▸ **Supplied entries**
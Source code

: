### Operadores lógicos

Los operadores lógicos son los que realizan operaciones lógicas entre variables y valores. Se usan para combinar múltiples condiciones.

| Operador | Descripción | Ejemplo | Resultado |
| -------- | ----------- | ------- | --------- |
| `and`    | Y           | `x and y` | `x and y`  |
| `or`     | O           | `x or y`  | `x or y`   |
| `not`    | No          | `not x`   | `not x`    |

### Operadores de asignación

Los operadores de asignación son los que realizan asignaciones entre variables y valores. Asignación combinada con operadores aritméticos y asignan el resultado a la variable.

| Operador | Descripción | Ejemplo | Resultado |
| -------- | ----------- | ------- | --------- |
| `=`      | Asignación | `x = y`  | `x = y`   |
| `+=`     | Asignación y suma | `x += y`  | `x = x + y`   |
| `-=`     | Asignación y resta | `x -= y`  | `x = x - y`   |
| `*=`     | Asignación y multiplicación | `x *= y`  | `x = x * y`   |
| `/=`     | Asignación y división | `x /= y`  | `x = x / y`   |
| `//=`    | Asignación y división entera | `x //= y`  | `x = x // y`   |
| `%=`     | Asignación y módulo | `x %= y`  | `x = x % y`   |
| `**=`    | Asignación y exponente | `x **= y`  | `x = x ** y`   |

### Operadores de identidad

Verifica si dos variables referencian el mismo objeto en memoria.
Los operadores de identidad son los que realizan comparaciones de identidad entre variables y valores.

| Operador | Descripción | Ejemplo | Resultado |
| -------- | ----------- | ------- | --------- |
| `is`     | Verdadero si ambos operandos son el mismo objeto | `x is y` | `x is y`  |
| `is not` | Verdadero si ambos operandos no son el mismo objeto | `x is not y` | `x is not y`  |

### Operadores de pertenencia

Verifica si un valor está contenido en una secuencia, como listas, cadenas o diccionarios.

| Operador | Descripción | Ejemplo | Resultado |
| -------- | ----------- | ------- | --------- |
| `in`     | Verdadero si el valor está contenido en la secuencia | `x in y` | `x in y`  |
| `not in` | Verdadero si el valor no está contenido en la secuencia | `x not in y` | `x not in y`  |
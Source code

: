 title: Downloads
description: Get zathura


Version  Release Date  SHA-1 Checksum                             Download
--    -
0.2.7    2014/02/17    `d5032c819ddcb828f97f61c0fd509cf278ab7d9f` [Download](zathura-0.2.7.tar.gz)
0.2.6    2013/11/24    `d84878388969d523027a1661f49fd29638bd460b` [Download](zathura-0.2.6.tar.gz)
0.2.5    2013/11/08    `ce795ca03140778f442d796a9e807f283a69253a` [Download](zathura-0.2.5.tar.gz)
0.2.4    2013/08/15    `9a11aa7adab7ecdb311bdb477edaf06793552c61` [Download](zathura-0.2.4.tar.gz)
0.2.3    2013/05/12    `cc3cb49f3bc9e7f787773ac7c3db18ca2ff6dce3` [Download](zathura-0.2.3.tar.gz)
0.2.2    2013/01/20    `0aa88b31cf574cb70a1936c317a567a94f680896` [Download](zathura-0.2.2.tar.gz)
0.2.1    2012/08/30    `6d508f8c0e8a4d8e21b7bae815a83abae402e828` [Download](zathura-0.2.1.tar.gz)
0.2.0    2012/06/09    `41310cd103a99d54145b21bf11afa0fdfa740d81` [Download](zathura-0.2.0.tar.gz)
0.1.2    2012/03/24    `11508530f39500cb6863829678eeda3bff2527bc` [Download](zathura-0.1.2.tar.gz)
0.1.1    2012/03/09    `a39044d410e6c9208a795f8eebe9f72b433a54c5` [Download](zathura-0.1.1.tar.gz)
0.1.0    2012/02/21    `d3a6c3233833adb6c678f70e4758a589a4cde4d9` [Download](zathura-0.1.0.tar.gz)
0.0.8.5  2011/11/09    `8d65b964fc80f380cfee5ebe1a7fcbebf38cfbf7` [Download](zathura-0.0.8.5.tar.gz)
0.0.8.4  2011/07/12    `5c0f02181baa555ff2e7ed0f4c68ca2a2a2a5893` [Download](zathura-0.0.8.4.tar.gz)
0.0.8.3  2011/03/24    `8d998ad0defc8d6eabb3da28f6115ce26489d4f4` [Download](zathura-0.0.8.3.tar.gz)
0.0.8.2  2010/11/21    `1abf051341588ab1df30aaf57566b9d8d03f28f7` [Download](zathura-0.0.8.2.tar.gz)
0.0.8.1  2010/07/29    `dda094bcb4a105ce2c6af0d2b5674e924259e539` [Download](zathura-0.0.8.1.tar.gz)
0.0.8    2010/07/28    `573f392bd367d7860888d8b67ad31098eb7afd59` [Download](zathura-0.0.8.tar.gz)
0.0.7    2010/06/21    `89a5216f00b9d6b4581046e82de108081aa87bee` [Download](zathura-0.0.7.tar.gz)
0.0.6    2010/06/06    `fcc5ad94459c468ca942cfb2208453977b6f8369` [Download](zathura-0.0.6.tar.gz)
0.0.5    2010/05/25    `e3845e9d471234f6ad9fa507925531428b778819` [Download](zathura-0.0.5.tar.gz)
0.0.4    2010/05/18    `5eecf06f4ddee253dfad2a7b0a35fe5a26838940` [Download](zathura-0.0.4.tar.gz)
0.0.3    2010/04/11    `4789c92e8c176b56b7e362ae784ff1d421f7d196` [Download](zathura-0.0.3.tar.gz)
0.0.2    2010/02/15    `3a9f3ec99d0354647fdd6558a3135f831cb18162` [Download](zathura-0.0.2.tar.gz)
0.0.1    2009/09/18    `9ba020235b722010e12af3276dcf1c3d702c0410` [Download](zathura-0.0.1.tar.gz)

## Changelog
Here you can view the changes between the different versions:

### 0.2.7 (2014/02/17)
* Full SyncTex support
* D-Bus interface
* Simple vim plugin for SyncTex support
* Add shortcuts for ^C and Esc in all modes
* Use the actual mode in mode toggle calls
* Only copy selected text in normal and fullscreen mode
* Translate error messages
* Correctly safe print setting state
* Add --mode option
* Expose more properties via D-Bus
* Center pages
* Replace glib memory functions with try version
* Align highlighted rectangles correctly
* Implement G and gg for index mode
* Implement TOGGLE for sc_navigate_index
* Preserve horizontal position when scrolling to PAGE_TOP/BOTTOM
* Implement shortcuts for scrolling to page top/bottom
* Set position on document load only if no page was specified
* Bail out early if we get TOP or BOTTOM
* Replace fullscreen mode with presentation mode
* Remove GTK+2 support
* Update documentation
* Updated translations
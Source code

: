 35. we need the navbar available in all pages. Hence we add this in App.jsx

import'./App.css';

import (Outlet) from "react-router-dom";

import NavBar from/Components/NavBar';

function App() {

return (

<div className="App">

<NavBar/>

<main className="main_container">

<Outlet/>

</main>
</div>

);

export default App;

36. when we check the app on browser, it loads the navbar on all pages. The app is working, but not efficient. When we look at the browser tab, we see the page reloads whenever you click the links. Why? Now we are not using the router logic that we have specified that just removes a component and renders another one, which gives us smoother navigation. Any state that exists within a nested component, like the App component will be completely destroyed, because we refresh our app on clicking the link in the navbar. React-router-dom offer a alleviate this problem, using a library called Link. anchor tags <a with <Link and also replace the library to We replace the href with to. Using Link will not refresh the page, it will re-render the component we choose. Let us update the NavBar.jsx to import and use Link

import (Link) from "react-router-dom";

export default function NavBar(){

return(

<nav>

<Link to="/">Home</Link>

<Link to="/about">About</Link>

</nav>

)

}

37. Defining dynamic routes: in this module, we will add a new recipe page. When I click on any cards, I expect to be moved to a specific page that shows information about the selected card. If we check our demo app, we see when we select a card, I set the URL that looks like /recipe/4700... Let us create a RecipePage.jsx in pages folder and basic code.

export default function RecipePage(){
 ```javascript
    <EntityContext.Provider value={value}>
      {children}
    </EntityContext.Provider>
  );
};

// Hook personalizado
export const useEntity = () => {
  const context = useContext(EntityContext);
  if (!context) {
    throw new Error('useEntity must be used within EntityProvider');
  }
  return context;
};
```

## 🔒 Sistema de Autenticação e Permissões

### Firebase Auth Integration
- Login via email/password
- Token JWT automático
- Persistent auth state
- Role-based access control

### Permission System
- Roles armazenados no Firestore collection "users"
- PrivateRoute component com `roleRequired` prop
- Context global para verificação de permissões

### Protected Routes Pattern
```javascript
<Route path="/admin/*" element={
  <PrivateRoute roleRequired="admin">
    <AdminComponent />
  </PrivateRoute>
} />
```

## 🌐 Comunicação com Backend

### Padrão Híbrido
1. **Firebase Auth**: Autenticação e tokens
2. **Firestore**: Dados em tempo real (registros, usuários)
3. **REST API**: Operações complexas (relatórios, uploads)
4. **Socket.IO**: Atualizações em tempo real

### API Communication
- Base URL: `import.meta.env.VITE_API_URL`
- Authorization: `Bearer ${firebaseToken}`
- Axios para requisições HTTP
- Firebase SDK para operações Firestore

▸ **What is being asked**
From the first line above through the line that contains "el valor está", quote each line exactly. Output nothing more.

▸ **Exercise solution**
Source code

:### Operadores lógicos

Los operadores lógicos son los que realizan operaciones lógicas entre variables y valores. Se usan para combinar múltiples condiciones.

| Operador | Descripción | Ejemplo | Resultado |
| -------- | ----------- | ------- | --------- |
| `and`    | Y           | `x and y` | `x and y`  |
| `or`     | O           | `x or y`  | `x or y`   |
| `not`    | No          | `not x`   | `not x`    |

### Operadores de asignación

Los operadores de asignación son los que realizan asignaciones entre variables y valores. Asignación combinada con operadores aritméticos y asignan el resultado a la variable.

| Operador | Descripción | Ejemplo | Resultado |
| -------- | ----------- | ------- | --------- |
| `=`      | Asignación | `x = y`  | `x = y`   |
| `+=`     | Asignación y suma | `x += y`  | `x = x + y`   |
| `-=`     | Asignación y resta | `x -= y`  | `x = x - y`   |
| `*=`     | Asignación y multiplicación | `x *= y`  | `x = x * y`   |
| `/=`     | Asignación y división | `x /= y`  | `x = x / y`   |
| `//=`    | Asignación y división entera | `x //= y`  | `x = x // y`   |
| `%=`     | Asignación y módulo | `x %= y`  | `x = x % y`   |
| `**=`    | Asignación y exponente | `x **= y`  | `x = x ** y`   |

### Operadores de identidad

Verifica si dos variables referencian el mismo objeto en memoria.
Los operadores de identidad son los que realizan comparaciones de identidad entre variables y valores.

| Operador | Descripción | Ejemplo | Resultado |
| -------- | ----------- | ------- | --------- |
| `is`     | Verdadero si ambos operandos son el mismo objeto | `x is y` | `x is y`  |
| `is not` | Verdadero si ambos operandos no son el mismo objeto | `x is not y` | `x is not y`  |

### Operadores de pertenencia

Verifica si un valor está contenido en una secuencia, como listas, cadenas o diccionarios.

| Operador | Descripción | Ejemplo | Resultado |
| -------- | ----------- | ------- | --------- |
| `in`     | Verdadero si el valor está contenido en la secuencia | `x in y` | `x in y`  |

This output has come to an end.